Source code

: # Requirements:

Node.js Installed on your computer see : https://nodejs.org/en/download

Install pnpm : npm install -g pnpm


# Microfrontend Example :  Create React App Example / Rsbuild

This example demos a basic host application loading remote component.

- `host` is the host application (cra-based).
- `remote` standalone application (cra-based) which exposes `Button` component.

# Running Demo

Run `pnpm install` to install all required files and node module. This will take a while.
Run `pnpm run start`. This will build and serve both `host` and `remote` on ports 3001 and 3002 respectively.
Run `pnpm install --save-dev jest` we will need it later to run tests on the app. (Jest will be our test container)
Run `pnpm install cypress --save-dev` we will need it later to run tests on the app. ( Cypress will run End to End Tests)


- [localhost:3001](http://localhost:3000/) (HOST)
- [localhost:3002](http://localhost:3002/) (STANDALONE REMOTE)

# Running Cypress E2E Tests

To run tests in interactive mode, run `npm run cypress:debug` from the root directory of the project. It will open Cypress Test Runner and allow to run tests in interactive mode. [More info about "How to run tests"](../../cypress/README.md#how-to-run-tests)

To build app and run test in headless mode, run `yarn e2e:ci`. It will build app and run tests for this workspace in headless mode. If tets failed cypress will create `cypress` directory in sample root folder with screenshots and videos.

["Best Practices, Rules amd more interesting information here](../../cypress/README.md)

## What the task requires
What is the number of lines in the data above that contain the word "later"? Report the figure only.

## Solution for this exercise
2